# Bad memories from a specific residence



## keith10247 (Sep 23, 2008)

So last year I was at a call for a woman who was complaining of back pain.  While the patient was being checked out inside the house, I was asked to back the driver up the driveway.  I looked back and saw cars on the road so I was heading back inside the back to get my traffic vest (per protocol).  As I was looking back, I had my right hand on the door frame.  The other EMT decided to close the door while my hand was still holding the door frame.  

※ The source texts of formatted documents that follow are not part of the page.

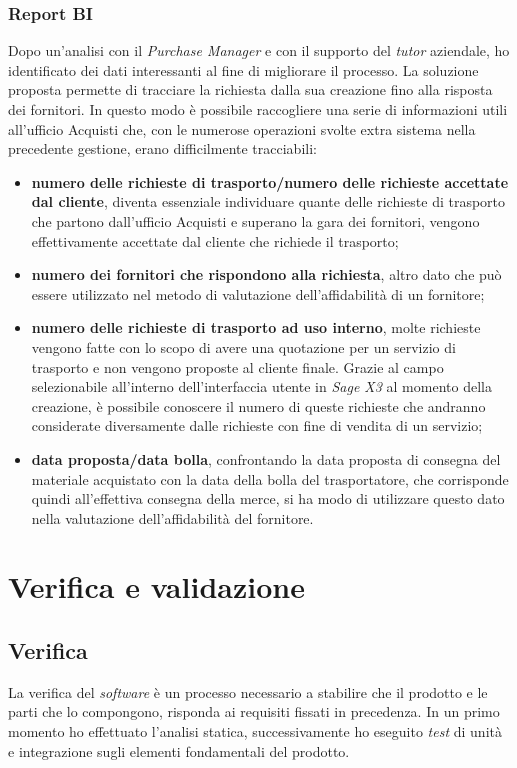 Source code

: \subsubsection{Report BI}
Dopo un'analisi con il \textit{Purchase Manager} e con il supporto del \textit{tutor} aziendale, ho identificato dei dati interessanti al fine di migliorare il processo.
La soluzione proposta permette di tracciare la richiesta dalla sua creazione fino alla risposta dei fornitori. In questo modo è possibile raccogliere una serie di informazioni utili all'ufficio Acquisti che, con le numerose operazioni svolte extra sistema nella precedente gestione, erano difficilmente tracciabili:
\begin{itemize}
	\item \textbf{numero delle richieste di trasporto/numero delle richieste accettate dal cliente}, diventa essenziale individuare quante delle richieste di trasporto che partono dall'ufficio Acquisti e superano la gara dei fornitori, vengono effettivamente accettate dal cliente che richiede il trasporto;
	\item \textbf{numero dei fornitori che rispondono alla richiesta}, altro dato che può essere utilizzato nel metodo di valutazione dell'affidabilità di un fornitore;
	\item \textbf{numero delle richieste di trasporto ad uso interno}, molte richieste vengono fatte con lo scopo di avere una quotazione per un servizio di trasporto e non vengono proposte al cliente finale. Grazie al campo selezionabile all'interno dell'interfaccia utente in \textit{Sage X3}  al momento della creazione, è possibile conoscere il numero di queste richieste che andranno considerate diversamente dalle richieste con fine di vendita di un servizio;
	\item \textbf{data proposta/data bolla}, confrontando la data proposta di consegna del materiale acquistato con la data della bolla del trasportatore, che corrisponde quindi all'effettiva consegna della merce, si ha modo di utilizzare questo dato nella valutazione dell'affidabilità del fornitore.
\end{itemize}





\section{Verifica e validazione}

\subsection{Verifica}
\label{cap:test}
La verifica del \textit{software} è un processo necessario a stabilire che il prodotto e le parti che lo compongono, risponda ai requisiti fissati in precedenza.
In un primo momento ho effettuato l'analisi statica, successivamente ho eseguito \textit{test} di unità e integrazione sugli elementi fondamentali del prodotto.


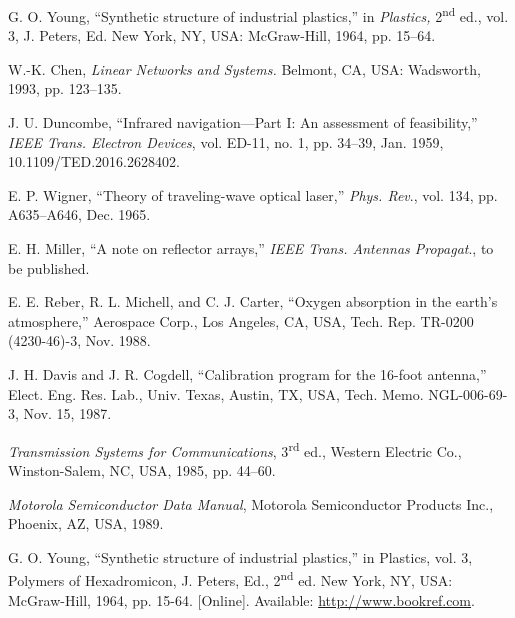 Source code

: \documentclass[journal,twoside,web]{ieeecolor}
\begin{document}
\begin{thebibliography}{00}

 G. O. Young, ``Synthetic structure of industrial plastics,'' in \emph{Plastics,} 2\textsuperscript{nd} ed., vol. 3, J. Peters, Ed. New York, NY, USA: McGraw-Hill, 1964, pp. 15--64.

 W.-K. Chen, \emph{Linear Networks and Systems.} Belmont, CA, USA: Wadsworth, 1993, pp. 123--135.

 J. U. Duncombe, ``Infrared navigation---Part I: An assessment of feasibility,'' \emph{IEEE Trans. Electron Devices}, vol. ED-11, no. 1, pp. 34--39, Jan. 1959, 10.1109/TED.2016.2628402.

 E. P. Wigner, ``Theory of traveling-wave optical laser,'' \emph{Phys. Rev}., vol. 134, pp. A635--A646, Dec. 1965.

 E. H. Miller, ``A note on reflector arrays,'' \emph{IEEE Trans. Antennas Propagat}., to be published.

 E. E. Reber, R. L. Michell, and C. J. Carter, ``Oxygen absorption in the earth's atmosphere,'' Aerospace Corp., Los Angeles, CA, USA, Tech. Rep. TR-0200 (4230-46)-3, Nov. 1988.

 J. H. Davis and J. R. Cogdell, ``Calibration program for the 16-foot antenna,'' Elect. Eng. Res. Lab., Univ. Texas, Austin, TX, USA, Tech. Memo. NGL-006-69-3, Nov. 15, 1987.

 \emph{Transmission Systems for Communications}, 3\textsuperscript{rd} ed., Western Electric Co., Winston-Salem, NC, USA, 1985, pp. 44--60.

 \emph{Motorola Semiconductor Data Manual}, Motorola Semiconductor Products Inc., Phoenix, AZ, USA, 1989.

 G. O. Young, ``Synthetic structure of industrial
plastics,'' in Plastics, vol. 3, Polymers of Hexadromicon, J. Peters,
Ed., 2\textsuperscript{nd} ed. New York, NY, USA: McGraw-Hill, 1964, pp. 15-64.
[Online]. Available:
\underline{http://www.bookref.com}.



\end{thebibliography}
\end{document}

This incident put me on light duty and prevented me from taking my final class for my Firefighter 1 certification.  A few weeks ago, I was sleeping at the station and was woken up for an "injury".  While I was not actually on duty that night, it still woke me up since it was 4am.  I was supposed to wake up at 5am to take that same class that I missed last year.  Turns out it was the same lady's house and the same lady!  She was now complaining about a headache because she broke her jaw and orbit 2 days prior (she claimed it was a volley ball accident!).  I do not think this lady wanted me to complete my Fire cert.  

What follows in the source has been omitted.